Now onto that ever-so-delicate opening icebreaker: It's not always easy to generate small talk before the actual interview begins, but it always feels natural to do so. Most interviewers look for something that they have in common with the applicant based on the individual's resume, such as school and geographic connections, special interests and hobbies, foreign languages, and the like. And that's always a good way to initiate an interview since it breaks down the natural first line of defense between strangers.

However, what if you haven't had time to review the candidate's resume before the meeting starts? That should be the exception, but many times it's the rule because we're all so busy running from one meeting to the next. In that case, turn that disadvantage into an advantage by beginning the meeting with a verbal recap of the resume's highlights:

''Hi Nina, it's a pleasure to meet you. Please have a seat and make yourself at home. Can I offer you a glass of water or would you care for an Oreo cookie? They're really good. Oh, come on—just one. You don't know what you're missing! You're sure? Okay, no problem. Before we officially begin the meeting, would you mind if I reviewed the highlights of your resume with you out loud?

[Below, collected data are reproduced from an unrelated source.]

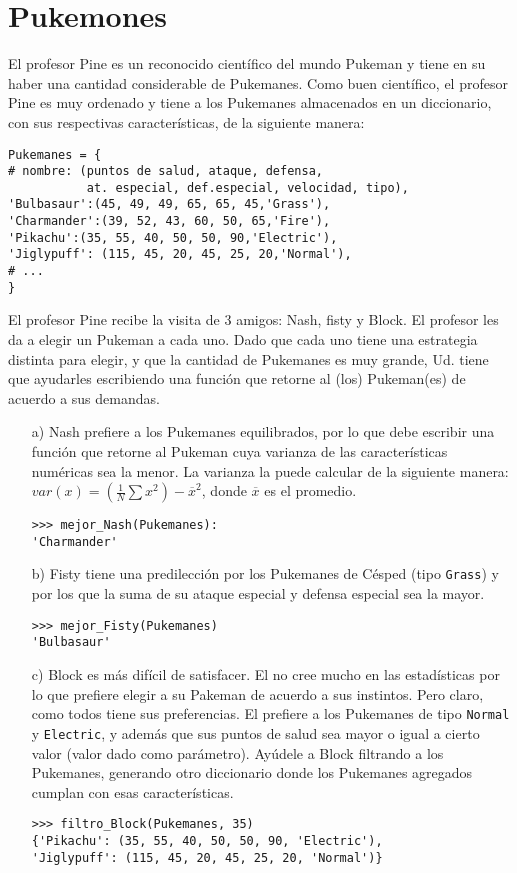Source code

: \section{Pukemones}

El profesor Pine es un reconocido científico
del mundo Pukeman y tiene en su haber
una cantidad considerable de Pukemanes.
Como buen científico,
el profesor Pine es muy ordenado
y tiene a los Pukemanes almacenados
en un diccionario,
con sus respectivas características,
de la siguiente manera:

\begin{lstlisting}[style = consola]
Pukemanes = {
# nombre: (puntos de salud, ataque, defensa,
           at. especial, def.especial, velocidad, tipo),
'Bulbasaur':(45, 49, 49, 65, 65, 45,'Grass'),
'Charmander':(39, 52, 43, 60, 50, 65,'Fire'),
'Pikachu':(35, 55, 40, 50, 50, 90,'Electric'),
'Jiglypuff': (115, 45, 20, 45, 25, 20,'Normal'),
# ...
}
\end{lstlisting}

El profesor Pine recibe la visita de 3 amigos:
Nash, fisty y Block.
El profesor les da a elegir
un Pukeman a cada uno.
Dado que cada uno tiene una estrategia distinta
para elegir,
y que la cantidad de Pukemanes es muy grande,
Ud. tiene que ayudarles escribiendo
una función que retorne al
(los) Pukeman(es) de acuerdo a sus demandas.

\begin{itemize}
\item[a)]
Nash prefiere a los Pukemanes equilibrados,
por lo que debe escribir una función
que retorne al Pukeman cuya varianza de las características
numéricas sea la menor.
La varianza la puede calcular de la siguiente manera:
\(var(x) = \left( \frac{1}{N} \sum x^2 \right) - \overline{x}^2\),
donde \(\overline{x}\) es el promedio.

\begin{lstlisting}[style = consola]
>>> mejor_Nash(Pukemanes):
'Charmander'
\end{lstlisting}
\item[b)]
Fisty tiene una predilección por los
Pukemanes de Césped
(tipo \texttt{Grass})
y por los que la suma de su ataque especial
y defensa especial sea la mayor.

\begin{lstlisting}[style = consola]
>>> mejor_Fisty(Pukemanes)
'Bulbasaur'
\end{lstlisting}
\item[c)]
Block es más difícil de satisfacer.
El no cree mucho en las estadísticas
por lo que prefiere elegir a su Pakeman
de acuerdo a sus instintos.
Pero claro,
como todos tiene sus preferencias.
El prefiere a los Pukemanes de tipo
\texttt{Normal} y \texttt{Electric},
y además que sus puntos de salud sea
mayor o igual a cierto valor
(valor dado como parámetro).
Ayúdele a Block filtrando a los Pukemanes,
generando otro diccionario donde los Pukemanes
agregados cumplan con esas características.

\begin{lstlisting}[style=consola]
>>> filtro_Block(Pukemanes, 35)
{'Pikachu': (35, 55, 40, 50, 50, 90, 'Electric'),
'Jiglypuff': (115, 45, 20, 45, 25, 20, 'Normal')}
\end{lstlisting}
\end{itemize}
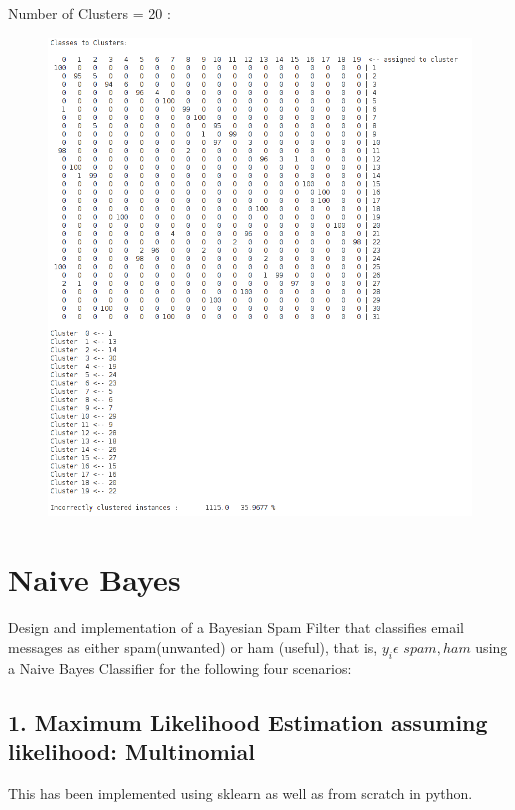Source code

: \documentclass[paper=a4, fontsize=11pt]{scrartcl}
\numberwithin{equation}{section}		%
\numberwithin{figure}{section}			%
\numberwithin{table}{section}				%
\begin{document}
Number of Clusters = 20 :
\begin{figure}[H]
	\centering
  \includegraphics[width=1.2\textwidth]{6db7}
\end{figure}


\newpage
\section*{Naive Bayes}
Design and implementation of a Bayesian Spam Filter that classifies email messages as either spam(unwanted) or ham (useful), that is, $y_{i} \epsilon$ ${spam, ham}$ using a Naive Bayes Classifier for the following four scenarios:

\subsection*{1. Maximum Likelihood Estimation assuming likelihood: Multinomial}
This has been implemented using sklearn as well as from scratch in python.
\end{document}
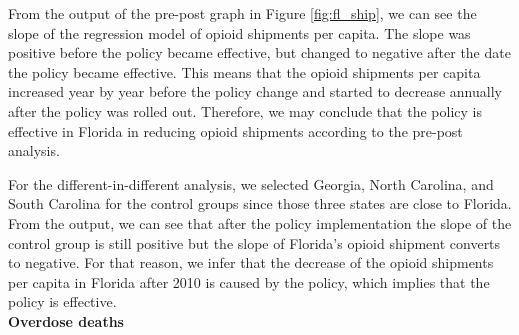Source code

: \documentclass[12pt,letterpaper]{article}
\begin{document}
From the output of the pre-post graph in Figure \ref{fig:fl_ship}, we can see the slope of the regression model of opioid shipments per capita. The slope was positive before the policy became effective, but changed to negative after the date the policy became effective. This means that the opioid shipments per capita increased year by year before the policy change and started to decrease annually after the policy was rolled out. Therefore, we may conclude that the policy is effective in Florida in reducing opioid shipments according to the pre-post analysis.

For the different-in-different analysis, we selected Georgia, North Carolina, and South Carolina for the control groups since those three states are close to Florida. From the output, we can see that after the policy implementation the slope of the control group is still positive but the slope of Florida's opioid shipment converts to negative. For that reason, we infer that the decrease of the opioid shipments per capita in Florida after 2010 is caused by the policy, which implies that the policy is effective. \\

\noindent \textbf{Overdose deaths} \\
\end{document}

''Okay, so it looks like you attended DePaul University in Chicago and graduated in 2001.What a great school—I'll want to hear all about it! You interned at two companies while attending college and your first full-time position after graduation was at XYZ Bank in the market research group. It looks like you remained with them for about four years, when you returned to school for your MBA. My guess is that it was a two-year, full-time program, and then you joined ABC Investments, where you've been working as a securities analyst for the past two years. Am I pretty close? Okay, great. Now we could break that down and go from there. . . .''

That's always an easy way to start an interview because it breaks the ice and allows you to refresh yourself and the candidate as to what you're about to discuss. Best of all, besides being a nice icebreaker, it cuts right to the chase and focuses you both on the business meeting that's ahead.

With this brief resume recap in hand, now is the time to look for a common experience or shared value. Jumping too quickly into a structured Q&A may leave the candidate feeling cold, so finding a link based on the resume is always a safe place to start.

''My wife grew up in Chicago, and she comes from a big DePaul family. I only learned recently that they're the largest, most diverse private school in the country, and I know they have a very rich tradition of both leadership and community service. Did you sense that while you were there or have a chance to participate in any of their programs?''

or

''I see that you live in Valencia now. Isn't that a great community? It's so close to Los Angeles but still has a small-town feel to it, which we appreciate so much. We can't seem to go anywhere without running into the kids' ice skating instructor, teacher, or our mail carrier. It's not exactly Mayberry R.F.D., but it's pretty close, and it's so nice to have such a close-knit feel when you live just outside such a large city!''

or

"Hmmm, XYZ Bank has a reputation as not being the easiest shop in town, especially for newly minted graduates. But they have an excellent reputation as a training ground, and I know of many successful careers that were launched from there. What was your experience when you worked there, and how well did it prepare you for grad school?''

In short, look for positive connections and links to each other in terms of similar experience, knowledge of companies where the individual worked, and the like. You'll find that you'll easily combine personal experiences with workplace connections, and that keeps things right on track.